Листопадные листья всегда соглашаются со своим покровителем, ибо они послушны от природы. Старые листья стареют, появляются новые еще зеленые листики, но уже и они знают о покровительстве Листопадова и что он здесь главный!
— Разве для вас не мэр главный? — с надменной улыбкой обращается к листопадам проходящий мимо чиновник. — Именно по его велению вы собираетесь в организованные кучки, а не болтаетесь в одиночку в грязных лужах. Разве не мэр?!
— У вас мэр, — раздаются отовсюду разрозненные, дрожащие от холода осенние голоса листьев. — А у нас главный — Листопадов.
Без лишних подробностей отвечают листья. Другие, коих большинство, вообще помалкивают, потому как неболтливы в сущности.
— Говорящих листьев в природе не бывает! — бросает вслед дерзким листьям чиновник и шагает дальше.
Листопадов не возражает. Некогда ему, листопадных дел мастеру, пререкаться и противоречить. Вон сколько листьев надо собрать по всему свету! Листьев, их больше, чем каких-то проходящих мимо. Со всяким остановишься, поспоришь, и разлетятся шуршащие разноцветные кораблики по всей округе — и не догнать, не собрать. И листья тоже это знают, а потому слушаются Листопадова беспрекословно. Иногда, изредка попросятся в особые кучки, мол, я тут сын-дочь, родня какая, положи ты нас, милый Листопадов, в один мешок. Листопадов соглашается.
— Конечно, — говорит он мягким голосом, — соберу вас в одну кучку, семья — это ячейка общества!
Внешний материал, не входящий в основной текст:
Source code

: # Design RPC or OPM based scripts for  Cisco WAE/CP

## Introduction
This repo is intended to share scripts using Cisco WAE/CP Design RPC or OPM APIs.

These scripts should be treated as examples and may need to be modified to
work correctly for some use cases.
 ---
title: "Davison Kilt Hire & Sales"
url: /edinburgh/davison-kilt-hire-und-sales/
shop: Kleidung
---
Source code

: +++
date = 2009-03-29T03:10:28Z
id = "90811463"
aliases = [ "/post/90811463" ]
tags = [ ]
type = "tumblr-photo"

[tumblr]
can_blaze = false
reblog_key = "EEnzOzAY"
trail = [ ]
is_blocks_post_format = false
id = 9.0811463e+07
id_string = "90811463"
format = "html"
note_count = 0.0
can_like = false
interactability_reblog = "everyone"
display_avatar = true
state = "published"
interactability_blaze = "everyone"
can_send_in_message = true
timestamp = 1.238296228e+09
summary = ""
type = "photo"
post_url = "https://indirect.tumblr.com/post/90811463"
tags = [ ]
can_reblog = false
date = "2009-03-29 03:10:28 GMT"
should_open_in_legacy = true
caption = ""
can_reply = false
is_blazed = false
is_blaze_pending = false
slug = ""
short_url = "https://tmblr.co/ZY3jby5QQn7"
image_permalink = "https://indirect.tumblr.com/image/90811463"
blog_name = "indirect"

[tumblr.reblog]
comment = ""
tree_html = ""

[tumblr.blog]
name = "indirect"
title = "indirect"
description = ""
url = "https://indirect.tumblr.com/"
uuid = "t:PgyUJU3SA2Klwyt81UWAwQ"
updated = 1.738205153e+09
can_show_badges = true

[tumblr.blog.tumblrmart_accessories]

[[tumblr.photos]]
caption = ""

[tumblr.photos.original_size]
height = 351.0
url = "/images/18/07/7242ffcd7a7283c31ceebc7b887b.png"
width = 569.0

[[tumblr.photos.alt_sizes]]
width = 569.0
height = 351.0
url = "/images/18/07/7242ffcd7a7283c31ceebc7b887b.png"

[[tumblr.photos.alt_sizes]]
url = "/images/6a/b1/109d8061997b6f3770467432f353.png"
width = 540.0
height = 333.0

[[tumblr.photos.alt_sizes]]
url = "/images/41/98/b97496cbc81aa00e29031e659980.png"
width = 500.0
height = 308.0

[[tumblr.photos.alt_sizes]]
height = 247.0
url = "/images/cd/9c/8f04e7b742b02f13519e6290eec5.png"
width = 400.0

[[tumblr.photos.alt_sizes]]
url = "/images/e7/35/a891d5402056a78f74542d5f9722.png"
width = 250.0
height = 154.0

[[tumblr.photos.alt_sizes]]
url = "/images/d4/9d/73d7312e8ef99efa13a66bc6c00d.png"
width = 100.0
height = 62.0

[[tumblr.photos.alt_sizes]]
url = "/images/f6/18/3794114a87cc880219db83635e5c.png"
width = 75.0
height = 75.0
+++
Листопадов — доброй души листопадный дворник, уж если о листьях так заботится, чего уж говорить о людях и животных, подумаете вы. Ан нет. Заботиться он вполне бы готов, но не обо всех, ибо и в кругах животных есть недоброжелатели листопадов. Возьмем собаку, с небрежностью разрывающую ворох осенних листьев или, простите, наглым манером справляющую нужду на великие труды Листопадова. Как тут ее возлюбить? Вот вам и загвоздка, ибо никак, при всем уважении к братьям меньшим, никак не получается даже у него, у Листопадова. Об остальных умолчим тем более.
Но если говорить в целом, обобщенно, то Листопадов миролюбив до невозможности, до беспредельности кроткого человека. А как иначе — мировоззрение формирует личность, а мировоззрение Листопадова всем мировоззрениям из примеров пример. Прочитал он когда-то в детстве, а может кто под диктовку ему прочитал тогда Антуана де Сент-Экзюпери про уборку планеты, втемяшилось это в его детскую голову — не выбить! С тех пор и пошел Листопадов убирать свои листья, тем более фамилия обязывала.
— И всего-то? — с высокомерием заметите вы. — Всего-то одну книжку прочитал и стал Листопадовым на веки вечные? Выдумка это все!
— Ха-ха, — ответит вам дворник Листопадов.
— Ха-ха, — прошуршат опавшие листопадные листья.